» EXCERPTED RECORDS:
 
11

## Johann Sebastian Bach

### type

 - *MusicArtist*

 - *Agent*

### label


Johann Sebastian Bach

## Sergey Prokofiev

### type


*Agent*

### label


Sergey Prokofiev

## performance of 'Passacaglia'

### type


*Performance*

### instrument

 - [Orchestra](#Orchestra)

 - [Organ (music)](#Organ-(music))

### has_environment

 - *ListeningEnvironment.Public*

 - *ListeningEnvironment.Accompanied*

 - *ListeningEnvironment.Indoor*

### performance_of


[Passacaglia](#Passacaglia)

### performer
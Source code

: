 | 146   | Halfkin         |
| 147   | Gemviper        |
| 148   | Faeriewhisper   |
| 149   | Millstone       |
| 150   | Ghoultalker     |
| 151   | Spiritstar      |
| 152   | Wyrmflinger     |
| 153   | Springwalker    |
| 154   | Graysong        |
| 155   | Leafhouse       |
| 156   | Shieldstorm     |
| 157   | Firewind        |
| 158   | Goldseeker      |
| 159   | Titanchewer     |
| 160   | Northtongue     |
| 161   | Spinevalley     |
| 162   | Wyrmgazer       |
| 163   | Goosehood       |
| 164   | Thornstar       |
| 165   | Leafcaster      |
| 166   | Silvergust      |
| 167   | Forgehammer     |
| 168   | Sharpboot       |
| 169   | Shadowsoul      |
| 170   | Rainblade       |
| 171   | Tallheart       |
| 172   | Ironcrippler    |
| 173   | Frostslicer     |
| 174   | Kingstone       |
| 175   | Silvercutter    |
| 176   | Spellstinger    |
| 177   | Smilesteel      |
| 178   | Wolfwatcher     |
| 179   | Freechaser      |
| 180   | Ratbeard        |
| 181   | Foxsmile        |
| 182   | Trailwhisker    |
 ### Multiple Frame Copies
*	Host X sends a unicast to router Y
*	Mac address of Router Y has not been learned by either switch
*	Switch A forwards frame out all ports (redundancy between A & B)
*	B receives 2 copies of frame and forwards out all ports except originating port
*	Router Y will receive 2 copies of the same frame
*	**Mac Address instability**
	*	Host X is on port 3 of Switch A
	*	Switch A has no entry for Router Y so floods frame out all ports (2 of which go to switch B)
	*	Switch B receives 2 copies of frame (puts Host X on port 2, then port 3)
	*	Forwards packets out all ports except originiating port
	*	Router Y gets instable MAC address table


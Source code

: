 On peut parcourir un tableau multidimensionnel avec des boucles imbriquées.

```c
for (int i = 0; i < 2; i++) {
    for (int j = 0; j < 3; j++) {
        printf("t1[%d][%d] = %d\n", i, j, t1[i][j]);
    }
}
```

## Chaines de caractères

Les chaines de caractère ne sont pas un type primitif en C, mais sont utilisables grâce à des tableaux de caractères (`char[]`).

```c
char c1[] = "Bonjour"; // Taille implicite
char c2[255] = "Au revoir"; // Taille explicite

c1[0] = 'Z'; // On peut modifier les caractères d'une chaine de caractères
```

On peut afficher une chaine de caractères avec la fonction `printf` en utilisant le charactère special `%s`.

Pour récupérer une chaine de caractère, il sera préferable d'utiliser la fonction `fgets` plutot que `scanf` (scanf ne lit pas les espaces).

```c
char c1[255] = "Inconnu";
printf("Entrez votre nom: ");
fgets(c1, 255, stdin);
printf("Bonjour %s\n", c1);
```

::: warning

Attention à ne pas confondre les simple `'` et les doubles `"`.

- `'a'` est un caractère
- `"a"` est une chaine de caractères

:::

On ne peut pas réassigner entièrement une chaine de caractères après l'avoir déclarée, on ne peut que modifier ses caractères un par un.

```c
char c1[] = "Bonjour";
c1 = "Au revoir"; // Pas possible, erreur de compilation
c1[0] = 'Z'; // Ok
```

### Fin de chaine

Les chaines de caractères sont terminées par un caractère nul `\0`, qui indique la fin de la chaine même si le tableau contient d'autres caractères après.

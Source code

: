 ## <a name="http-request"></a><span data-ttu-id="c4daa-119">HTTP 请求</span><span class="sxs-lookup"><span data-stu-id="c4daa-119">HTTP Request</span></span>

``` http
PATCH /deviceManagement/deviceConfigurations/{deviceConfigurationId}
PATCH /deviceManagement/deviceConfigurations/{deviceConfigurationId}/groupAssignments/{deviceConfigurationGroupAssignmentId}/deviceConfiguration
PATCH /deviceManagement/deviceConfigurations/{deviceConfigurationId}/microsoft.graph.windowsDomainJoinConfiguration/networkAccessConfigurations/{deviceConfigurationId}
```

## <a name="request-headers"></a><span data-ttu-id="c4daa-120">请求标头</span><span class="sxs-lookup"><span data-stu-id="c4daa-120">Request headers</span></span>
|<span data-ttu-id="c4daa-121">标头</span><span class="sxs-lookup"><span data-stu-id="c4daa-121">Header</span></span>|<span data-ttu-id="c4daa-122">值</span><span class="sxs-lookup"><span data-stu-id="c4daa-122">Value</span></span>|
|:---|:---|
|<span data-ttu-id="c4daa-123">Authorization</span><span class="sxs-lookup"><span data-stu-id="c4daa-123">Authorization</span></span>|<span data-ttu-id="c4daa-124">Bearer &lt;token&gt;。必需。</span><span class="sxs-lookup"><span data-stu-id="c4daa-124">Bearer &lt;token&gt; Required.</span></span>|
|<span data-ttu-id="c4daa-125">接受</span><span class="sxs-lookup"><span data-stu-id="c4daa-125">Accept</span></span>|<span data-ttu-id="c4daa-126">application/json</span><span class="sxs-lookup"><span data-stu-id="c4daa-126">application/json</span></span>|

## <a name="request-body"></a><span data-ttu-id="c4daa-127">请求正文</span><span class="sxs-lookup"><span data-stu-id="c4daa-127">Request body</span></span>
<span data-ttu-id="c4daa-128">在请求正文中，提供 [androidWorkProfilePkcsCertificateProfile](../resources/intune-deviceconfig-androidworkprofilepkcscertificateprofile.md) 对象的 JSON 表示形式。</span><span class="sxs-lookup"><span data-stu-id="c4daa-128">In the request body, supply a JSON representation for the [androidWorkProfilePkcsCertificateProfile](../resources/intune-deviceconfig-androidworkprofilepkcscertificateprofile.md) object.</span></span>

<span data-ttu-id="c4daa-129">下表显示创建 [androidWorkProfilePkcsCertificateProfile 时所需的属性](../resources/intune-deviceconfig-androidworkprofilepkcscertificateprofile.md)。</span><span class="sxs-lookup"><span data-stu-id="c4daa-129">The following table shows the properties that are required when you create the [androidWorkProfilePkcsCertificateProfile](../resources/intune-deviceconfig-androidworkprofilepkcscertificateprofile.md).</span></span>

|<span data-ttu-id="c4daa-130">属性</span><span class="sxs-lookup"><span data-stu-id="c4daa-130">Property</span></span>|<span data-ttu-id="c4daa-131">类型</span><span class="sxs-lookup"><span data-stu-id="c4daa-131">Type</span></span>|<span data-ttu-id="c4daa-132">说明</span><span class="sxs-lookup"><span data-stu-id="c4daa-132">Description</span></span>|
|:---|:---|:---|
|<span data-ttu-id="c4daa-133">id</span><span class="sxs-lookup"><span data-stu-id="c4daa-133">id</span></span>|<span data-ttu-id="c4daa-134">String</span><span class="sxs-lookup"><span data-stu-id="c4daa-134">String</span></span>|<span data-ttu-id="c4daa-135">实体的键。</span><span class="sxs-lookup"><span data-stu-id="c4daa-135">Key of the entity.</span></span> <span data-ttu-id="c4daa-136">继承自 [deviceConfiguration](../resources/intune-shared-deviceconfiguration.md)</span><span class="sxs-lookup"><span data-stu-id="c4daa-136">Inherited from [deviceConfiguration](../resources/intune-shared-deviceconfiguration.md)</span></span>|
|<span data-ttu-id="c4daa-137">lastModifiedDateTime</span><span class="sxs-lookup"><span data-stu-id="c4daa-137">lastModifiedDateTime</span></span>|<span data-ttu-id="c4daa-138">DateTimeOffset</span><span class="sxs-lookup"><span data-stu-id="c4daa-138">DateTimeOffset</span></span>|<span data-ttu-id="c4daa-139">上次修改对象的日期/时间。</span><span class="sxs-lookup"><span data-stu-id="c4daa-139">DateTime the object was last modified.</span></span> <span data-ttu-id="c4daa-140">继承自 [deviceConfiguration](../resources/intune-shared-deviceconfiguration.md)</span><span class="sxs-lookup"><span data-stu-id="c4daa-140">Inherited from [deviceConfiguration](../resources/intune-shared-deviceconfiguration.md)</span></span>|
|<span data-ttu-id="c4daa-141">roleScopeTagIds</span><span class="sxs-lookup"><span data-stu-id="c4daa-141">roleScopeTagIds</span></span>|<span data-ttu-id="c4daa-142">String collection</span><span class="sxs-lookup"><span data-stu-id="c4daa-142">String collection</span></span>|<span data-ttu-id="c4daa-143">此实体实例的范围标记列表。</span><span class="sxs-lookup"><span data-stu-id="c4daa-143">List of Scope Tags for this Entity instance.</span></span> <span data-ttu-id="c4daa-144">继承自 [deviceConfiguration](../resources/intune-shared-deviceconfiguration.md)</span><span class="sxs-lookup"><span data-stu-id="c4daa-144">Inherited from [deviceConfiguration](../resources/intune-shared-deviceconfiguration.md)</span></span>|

» EXERCISE: Beginning at the line above with "On peut afficher" and finishing at the line with "On ne peut pas", return each line exactly and return nothing else.

» WORKED SOLUTION:
On peut afficher une chaine de caractères avec la fonction `printf` en utilisant le charactère special `%s`.

Pour récupérer une chaine de caractère, il sera préferable d'utiliser la fonction `fgets` plutot que `scanf` (scanf ne lit pas les espaces).

```c
char c1[255] = "Inconnu";
printf("Entrez votre nom: ");
fgets(c1, 255, stdin);
printf("Bonjour %s\n", c1);
```

::: warning

Attention à ne pas confondre les simple `'` et les doubles `"`.

- `'a'` est un caractère
- `"a"` est une chaine de caractères

:::

On ne peut pas réassigner entièrement une chaine de caractères après l'avoir déclarée, on ne peut que modifier ses caractères un par un.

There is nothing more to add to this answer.